At a Glance
- Tasks: Analyse fraud trends and enhance prevention tools to protect users.
- Company: Community-driven fashion platform in Greater London with an inclusive culture.
- Benefits: Flexible working options, health support, and a range of other perks.
- Why this job: Play a vital role in enhancing security and making a real difference.
- Qualifications: Experience in fraud analytics and strong SQL skills.
- Other info: Join a dynamic team focused on innovation and user safety.
The predicted salary is between 36000 - 60000 £ per year.
A community-driven fashion platform in Greater London is seeking a Fraud Data Analyst to analyze fraud trends, improve fraud prevention tools, and manage data from various sources. The ideal candidate will have experience in fraud analytics and a high proficiency in SQL. The company promotes an inclusive environment and offers a range of benefits, including flexible working options and health support. This position is crucial to protect users and enhance the platform's security.
Fraud & Payments Risk Analyst (Data-Driven) in London employer: Depop
Contact Detail:
Depop Recruiting Team
StudySmarter Expert Advice 🤫
We think this is how you could land Fraud & Payments Risk Analyst (Data-Driven) in London
✨Tip Number 1
Network like a pro! Reach out to people in the industry, especially those already working in fraud analytics. A friendly chat can lead to insider info about job openings or even a referral.
✨Tip Number 2
Show off your skills! Prepare a portfolio showcasing your previous work in fraud analytics. Use real examples of how you've tackled fraud trends and improved prevention tools – this will make you stand out!
✨Tip Number 3
Practice makes perfect! Get ready for interviews by brushing up on your SQL skills and understanding common fraud scenarios. Mock interviews with friends can help you feel more confident when it’s your turn.
✨Tip Number 4
Don’t forget to apply through our website! We’ve got loads of opportunities waiting for you, and applying directly can sometimes give you an edge. Plus, it shows you’re genuinely interested in joining our community.
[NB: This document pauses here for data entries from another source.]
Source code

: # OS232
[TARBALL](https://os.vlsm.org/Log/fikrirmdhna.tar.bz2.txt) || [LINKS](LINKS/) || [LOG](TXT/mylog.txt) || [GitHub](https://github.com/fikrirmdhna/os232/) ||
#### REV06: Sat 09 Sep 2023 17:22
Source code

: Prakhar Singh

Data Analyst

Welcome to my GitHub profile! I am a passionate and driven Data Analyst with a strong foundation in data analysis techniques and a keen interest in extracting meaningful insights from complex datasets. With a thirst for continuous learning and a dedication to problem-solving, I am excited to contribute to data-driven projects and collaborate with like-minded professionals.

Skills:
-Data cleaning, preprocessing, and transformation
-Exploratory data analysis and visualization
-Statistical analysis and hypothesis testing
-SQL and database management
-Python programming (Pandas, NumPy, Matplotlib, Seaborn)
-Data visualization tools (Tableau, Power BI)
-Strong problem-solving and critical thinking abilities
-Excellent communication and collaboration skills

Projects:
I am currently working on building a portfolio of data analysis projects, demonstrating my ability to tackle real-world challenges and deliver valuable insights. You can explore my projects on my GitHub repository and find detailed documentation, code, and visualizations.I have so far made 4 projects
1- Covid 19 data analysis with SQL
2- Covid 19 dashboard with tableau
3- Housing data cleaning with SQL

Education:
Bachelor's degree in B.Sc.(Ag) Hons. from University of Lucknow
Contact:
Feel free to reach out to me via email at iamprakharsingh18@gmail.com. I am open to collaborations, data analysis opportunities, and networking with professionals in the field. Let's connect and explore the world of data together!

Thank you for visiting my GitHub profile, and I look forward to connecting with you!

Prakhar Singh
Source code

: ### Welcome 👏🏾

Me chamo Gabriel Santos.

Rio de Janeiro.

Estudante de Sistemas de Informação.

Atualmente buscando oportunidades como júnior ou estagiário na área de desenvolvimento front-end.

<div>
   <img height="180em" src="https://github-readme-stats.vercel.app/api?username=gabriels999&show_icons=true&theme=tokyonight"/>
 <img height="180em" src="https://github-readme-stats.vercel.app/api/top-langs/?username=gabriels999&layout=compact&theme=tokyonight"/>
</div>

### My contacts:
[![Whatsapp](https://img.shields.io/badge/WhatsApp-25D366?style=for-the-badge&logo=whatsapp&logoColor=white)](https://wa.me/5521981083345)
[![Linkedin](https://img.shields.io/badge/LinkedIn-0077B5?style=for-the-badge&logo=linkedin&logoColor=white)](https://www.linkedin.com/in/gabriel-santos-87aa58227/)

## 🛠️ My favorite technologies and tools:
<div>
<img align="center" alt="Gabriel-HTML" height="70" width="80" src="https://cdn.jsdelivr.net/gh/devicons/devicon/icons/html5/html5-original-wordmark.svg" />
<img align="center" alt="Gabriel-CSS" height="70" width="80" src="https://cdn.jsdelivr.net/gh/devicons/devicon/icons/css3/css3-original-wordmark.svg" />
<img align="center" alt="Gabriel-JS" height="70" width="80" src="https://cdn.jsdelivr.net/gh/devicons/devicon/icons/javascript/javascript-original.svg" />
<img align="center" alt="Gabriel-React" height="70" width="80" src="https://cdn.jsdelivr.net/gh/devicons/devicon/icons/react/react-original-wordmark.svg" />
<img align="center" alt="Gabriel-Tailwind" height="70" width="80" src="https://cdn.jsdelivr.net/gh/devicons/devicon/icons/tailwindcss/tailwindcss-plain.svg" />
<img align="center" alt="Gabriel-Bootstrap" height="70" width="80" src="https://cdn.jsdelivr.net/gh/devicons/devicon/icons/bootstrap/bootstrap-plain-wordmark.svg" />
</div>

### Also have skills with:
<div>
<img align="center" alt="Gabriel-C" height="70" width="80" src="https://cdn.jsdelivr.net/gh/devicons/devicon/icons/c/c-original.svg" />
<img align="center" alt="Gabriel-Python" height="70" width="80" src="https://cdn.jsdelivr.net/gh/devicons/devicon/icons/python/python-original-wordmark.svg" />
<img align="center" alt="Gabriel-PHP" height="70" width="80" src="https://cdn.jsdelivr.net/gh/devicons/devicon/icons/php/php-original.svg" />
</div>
We think you need these skills to ace Fraud & Payments Risk Analyst (Data-Driven) in London
Some tips for your application 🫡
Show Off Your SQL Skills: Make sure to highlight your SQL proficiency in your application. We want to see how you've used it in past roles, especially in fraud analytics. Don't just say you're good at it; give us examples!
Demonstrate Your Analytical Mindset: When writing your application, share specific instances where you've analysed fraud trends or improved prevention tools. We love data-driven stories that showcase your problem-solving skills and creativity.
Emphasise Inclusivity: Since we promote an inclusive environment, feel free to mention any experiences you have working in diverse teams or how you’ve contributed to creating a welcoming atmosphere. It’s all about community for us!
Apply Through Our Website: We encourage you to apply directly through our website. It’s the best way for us to receive your application and ensures you don’t miss out on any important updates. Plus, it’s super easy!
How to prepare for a job interview at Depop
✨Know Your SQL Inside Out
Since the role requires high proficiency in SQL, make sure you brush up on your SQL skills before the interview. Be prepared to discuss your experience with SQL queries and how you've used them to analyse data in previous roles.
✨Understand Fraud Trends
Research common fraud trends in the fashion industry and be ready to discuss how you would approach analysing these trends. Showing that you’re aware of current issues will demonstrate your passion for the role and the industry.
✨Prepare Real-World Examples
Think of specific examples from your past work where you successfully identified fraud patterns or improved fraud prevention tools. Use the STAR method (Situation, Task, Action, Result) to structure your answers clearly and effectively.
✨Emphasise Team Collaboration
This company values an inclusive environment, so highlight your ability to work well in a team. Share experiences where you collaborated with others to achieve a common goal, especially in data-driven projects related to fraud analytics.